What is expected » Without omitting anything, copy every entry word for word.

Extracted material »
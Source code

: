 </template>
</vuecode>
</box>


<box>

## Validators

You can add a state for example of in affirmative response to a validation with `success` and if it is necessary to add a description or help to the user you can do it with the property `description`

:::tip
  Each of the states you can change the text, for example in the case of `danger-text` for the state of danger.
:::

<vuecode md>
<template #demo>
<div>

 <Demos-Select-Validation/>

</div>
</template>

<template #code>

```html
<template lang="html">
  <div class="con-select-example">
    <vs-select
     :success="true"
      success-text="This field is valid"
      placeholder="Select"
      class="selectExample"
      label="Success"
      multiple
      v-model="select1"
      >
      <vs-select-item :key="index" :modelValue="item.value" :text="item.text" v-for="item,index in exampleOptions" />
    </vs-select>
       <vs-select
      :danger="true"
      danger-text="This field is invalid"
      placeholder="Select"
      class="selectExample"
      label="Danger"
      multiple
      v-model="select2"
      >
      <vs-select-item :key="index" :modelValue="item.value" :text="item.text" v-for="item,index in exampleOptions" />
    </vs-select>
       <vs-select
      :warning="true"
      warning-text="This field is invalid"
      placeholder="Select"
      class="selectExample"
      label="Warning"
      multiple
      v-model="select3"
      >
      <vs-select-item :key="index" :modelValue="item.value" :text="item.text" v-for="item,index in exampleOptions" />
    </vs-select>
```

Task answer »
Source code

: </template>
</vuecode>
</box>


<box>

## Validators

You can add a state for example of in affirmative response to a validation with `success` and if it is necessary to add a description or help to the user you can do it with the property `description`

:::tip
  Each of the states you can change the text, for example in the case of `danger-text` for the state of danger.
:::

<vuecode md>
<template #demo>
<div>

 <Demos-Select-Validation/>

</div>
</template>

<template #code>

```html
<template lang="html">
  <div class="con-select-example">
    <vs-select
     :success="true"
      success-text="This field is valid"
      placeholder="Select"
      class="selectExample"
      label="Success"
      multiple
      v-model="select1"
      >
      <vs-select-item :key="index" :modelValue="item.value" :text="item.text" v-for="item,index in exampleOptions" />
    </vs-select>
       <vs-select
      :danger="true"
      danger-text="This field is invalid"
      placeholder="Select"
      class="selectExample"
      label="Danger"
      multiple
      v-model="select2"
      >
      <vs-select-item :key="index" :modelValue="item.value" :text="item.text" v-for="item,index in exampleOptions" />
    </vs-select>
       <vs-select
      :warning="true"
      warning-text="This field is invalid"
      placeholder="Select"
      class="selectExample"
      label="Warning"
      multiple
      v-model="select3"
      >
      <vs-select-item :key="index" :modelValue="item.value" :text="item.text" v-for="item,index in exampleOptions" />
    </vs-select>
```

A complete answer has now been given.